*** Opening Information ***
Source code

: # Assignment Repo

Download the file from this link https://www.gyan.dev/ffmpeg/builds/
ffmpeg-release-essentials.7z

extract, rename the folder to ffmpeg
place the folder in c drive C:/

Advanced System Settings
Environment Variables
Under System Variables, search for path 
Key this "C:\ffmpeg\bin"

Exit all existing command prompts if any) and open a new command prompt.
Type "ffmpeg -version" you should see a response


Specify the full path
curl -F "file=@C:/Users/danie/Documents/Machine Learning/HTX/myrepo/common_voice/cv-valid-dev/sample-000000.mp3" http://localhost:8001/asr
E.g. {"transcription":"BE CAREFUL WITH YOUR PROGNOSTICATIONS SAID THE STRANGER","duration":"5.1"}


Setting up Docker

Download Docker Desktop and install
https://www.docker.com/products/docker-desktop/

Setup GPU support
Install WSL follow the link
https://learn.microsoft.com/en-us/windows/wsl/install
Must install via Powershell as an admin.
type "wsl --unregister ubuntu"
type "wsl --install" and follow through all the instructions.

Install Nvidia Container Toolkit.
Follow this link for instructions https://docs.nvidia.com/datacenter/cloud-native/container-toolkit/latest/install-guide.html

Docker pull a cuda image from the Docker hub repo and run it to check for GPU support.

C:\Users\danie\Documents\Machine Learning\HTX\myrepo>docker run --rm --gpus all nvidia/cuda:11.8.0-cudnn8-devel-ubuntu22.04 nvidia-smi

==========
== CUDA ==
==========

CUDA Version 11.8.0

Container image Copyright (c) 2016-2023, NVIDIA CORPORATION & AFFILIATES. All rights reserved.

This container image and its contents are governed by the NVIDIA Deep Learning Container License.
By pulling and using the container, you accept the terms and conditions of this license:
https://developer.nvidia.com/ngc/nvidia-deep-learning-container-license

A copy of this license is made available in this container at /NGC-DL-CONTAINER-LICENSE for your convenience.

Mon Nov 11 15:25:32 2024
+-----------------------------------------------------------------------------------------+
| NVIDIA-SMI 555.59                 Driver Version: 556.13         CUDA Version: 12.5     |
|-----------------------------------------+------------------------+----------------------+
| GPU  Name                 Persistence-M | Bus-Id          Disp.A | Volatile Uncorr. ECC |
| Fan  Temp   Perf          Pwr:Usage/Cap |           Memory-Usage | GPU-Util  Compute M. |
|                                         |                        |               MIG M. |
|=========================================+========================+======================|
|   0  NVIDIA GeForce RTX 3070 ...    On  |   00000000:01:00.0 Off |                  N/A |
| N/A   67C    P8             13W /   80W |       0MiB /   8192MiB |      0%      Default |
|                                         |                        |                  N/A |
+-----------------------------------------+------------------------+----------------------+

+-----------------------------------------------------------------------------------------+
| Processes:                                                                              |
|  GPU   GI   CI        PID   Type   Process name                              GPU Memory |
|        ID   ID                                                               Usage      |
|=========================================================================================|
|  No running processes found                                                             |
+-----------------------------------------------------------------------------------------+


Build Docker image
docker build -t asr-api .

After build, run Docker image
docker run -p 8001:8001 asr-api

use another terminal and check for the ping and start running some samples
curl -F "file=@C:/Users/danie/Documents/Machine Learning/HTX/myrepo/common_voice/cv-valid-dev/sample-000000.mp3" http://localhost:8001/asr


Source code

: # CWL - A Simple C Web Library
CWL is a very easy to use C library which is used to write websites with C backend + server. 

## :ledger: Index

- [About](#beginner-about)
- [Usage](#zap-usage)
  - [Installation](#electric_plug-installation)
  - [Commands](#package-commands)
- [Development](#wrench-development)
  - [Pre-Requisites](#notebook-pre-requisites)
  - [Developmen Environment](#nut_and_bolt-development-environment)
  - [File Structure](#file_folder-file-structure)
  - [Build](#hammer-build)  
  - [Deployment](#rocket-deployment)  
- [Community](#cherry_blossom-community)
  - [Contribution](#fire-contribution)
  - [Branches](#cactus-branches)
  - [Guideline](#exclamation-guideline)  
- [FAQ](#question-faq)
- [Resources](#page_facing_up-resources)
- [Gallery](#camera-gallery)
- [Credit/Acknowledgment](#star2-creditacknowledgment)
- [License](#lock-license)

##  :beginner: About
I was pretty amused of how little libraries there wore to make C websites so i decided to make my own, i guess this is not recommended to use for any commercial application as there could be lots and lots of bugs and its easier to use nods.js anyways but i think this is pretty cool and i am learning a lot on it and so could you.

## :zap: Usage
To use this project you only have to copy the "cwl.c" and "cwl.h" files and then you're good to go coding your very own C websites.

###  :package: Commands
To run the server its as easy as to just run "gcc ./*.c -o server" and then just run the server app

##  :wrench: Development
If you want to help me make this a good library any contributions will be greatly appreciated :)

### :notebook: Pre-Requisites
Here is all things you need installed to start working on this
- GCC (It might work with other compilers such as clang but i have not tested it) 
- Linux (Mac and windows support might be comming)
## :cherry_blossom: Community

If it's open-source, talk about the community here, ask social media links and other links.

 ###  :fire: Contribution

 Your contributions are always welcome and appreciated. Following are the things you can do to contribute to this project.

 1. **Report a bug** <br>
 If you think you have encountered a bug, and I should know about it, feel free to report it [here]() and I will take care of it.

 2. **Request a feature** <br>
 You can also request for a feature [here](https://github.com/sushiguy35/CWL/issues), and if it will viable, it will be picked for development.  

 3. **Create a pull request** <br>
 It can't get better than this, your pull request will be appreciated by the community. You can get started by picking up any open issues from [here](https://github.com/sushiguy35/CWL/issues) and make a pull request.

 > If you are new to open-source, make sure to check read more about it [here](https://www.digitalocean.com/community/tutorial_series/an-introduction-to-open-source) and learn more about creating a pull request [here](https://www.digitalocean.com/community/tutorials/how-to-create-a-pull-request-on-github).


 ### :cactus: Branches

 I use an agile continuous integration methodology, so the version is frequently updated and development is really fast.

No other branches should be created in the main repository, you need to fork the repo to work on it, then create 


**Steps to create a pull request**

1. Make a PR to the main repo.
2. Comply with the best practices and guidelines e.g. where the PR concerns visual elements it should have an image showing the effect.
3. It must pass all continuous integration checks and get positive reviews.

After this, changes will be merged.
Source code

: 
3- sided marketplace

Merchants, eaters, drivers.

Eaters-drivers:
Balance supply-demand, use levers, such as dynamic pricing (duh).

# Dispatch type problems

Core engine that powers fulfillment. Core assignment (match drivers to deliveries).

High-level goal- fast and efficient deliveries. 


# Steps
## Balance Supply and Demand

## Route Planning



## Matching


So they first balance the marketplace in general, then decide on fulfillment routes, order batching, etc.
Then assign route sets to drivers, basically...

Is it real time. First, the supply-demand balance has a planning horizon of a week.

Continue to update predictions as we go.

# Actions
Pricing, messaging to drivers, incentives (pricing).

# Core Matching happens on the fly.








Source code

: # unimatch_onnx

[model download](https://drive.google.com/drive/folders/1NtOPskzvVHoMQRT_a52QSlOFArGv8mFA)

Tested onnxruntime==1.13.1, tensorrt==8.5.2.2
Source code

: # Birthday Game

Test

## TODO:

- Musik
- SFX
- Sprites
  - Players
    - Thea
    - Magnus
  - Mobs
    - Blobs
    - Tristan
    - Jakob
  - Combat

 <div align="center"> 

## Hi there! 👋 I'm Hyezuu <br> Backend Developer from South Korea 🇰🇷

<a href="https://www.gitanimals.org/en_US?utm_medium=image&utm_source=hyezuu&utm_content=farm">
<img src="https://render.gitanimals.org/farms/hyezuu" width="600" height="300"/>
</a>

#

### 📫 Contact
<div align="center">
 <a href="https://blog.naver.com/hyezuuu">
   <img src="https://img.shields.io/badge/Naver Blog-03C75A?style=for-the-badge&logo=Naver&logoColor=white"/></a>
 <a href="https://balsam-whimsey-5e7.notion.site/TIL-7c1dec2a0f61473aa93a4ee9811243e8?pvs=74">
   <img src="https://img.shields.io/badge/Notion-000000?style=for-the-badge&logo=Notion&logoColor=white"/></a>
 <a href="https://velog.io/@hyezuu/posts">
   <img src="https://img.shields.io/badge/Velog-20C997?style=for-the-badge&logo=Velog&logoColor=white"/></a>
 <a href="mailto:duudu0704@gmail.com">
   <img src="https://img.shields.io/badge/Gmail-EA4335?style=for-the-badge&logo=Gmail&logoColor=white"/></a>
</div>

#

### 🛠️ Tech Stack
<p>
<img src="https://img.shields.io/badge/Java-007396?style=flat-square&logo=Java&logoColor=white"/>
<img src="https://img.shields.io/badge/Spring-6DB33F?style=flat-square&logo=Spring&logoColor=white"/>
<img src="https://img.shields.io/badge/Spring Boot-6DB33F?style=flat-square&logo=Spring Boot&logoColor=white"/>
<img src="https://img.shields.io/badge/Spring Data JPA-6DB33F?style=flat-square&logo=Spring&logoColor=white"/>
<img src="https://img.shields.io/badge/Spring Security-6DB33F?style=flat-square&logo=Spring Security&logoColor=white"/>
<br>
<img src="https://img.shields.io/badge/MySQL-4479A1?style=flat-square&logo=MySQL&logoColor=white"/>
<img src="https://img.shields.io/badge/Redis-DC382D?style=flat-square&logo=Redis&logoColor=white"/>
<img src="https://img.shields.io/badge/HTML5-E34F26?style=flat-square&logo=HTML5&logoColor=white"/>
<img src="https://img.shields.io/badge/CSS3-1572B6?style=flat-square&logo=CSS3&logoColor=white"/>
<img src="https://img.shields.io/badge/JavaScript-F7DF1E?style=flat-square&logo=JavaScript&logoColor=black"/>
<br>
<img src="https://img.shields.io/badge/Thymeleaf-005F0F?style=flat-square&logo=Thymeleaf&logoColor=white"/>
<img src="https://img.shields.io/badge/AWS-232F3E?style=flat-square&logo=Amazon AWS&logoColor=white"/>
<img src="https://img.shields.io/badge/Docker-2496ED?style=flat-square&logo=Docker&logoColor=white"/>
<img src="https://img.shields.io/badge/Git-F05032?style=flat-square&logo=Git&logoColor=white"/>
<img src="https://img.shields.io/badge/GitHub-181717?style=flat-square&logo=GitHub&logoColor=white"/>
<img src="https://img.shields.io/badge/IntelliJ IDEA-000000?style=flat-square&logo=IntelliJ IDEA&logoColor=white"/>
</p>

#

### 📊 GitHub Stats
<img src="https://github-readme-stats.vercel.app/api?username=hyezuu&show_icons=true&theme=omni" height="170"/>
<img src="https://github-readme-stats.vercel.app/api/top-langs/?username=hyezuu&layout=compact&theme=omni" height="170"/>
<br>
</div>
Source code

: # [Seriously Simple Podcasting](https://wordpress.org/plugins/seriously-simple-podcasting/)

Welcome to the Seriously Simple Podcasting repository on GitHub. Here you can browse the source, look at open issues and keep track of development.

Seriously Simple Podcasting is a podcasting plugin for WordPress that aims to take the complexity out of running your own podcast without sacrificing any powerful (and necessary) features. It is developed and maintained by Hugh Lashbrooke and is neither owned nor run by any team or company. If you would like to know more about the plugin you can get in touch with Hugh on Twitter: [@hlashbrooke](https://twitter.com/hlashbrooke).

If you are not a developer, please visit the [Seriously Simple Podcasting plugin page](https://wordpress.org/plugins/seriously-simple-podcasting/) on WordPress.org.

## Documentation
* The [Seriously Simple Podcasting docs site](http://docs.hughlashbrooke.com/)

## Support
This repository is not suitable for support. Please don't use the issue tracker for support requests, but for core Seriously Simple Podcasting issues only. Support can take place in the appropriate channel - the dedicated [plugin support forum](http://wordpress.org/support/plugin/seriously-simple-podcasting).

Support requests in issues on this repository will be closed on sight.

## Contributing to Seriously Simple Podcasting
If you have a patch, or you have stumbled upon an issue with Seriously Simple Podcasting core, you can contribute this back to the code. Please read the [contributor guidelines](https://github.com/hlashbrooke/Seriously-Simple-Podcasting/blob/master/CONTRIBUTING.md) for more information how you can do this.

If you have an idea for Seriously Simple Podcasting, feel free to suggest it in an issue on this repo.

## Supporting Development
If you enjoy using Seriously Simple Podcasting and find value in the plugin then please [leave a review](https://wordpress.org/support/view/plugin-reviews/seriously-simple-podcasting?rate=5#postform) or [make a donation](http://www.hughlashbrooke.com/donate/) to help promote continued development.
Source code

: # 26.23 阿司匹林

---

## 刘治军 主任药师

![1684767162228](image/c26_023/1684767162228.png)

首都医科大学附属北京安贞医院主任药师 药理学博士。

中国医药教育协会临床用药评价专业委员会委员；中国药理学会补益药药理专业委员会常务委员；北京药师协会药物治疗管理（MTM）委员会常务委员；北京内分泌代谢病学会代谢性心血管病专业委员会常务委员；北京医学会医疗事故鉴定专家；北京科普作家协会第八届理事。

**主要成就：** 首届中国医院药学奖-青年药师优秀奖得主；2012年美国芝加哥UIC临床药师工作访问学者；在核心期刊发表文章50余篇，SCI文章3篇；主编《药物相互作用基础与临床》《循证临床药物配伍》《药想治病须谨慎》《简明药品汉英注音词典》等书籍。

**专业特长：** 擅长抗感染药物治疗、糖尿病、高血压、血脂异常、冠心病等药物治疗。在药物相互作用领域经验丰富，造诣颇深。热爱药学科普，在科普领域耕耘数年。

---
*** Closing Information ***
What to do. Could you copy each line of the material that holds "gitanimals"?

Answer section.
<a href="https://www.gitanimals.org/en_US?utm_medium=image&utm_source=hyezuu&utm_content=farm">
<img src="https://render.gitanimals.org/farms/hyezuu" width="600" height="300"/>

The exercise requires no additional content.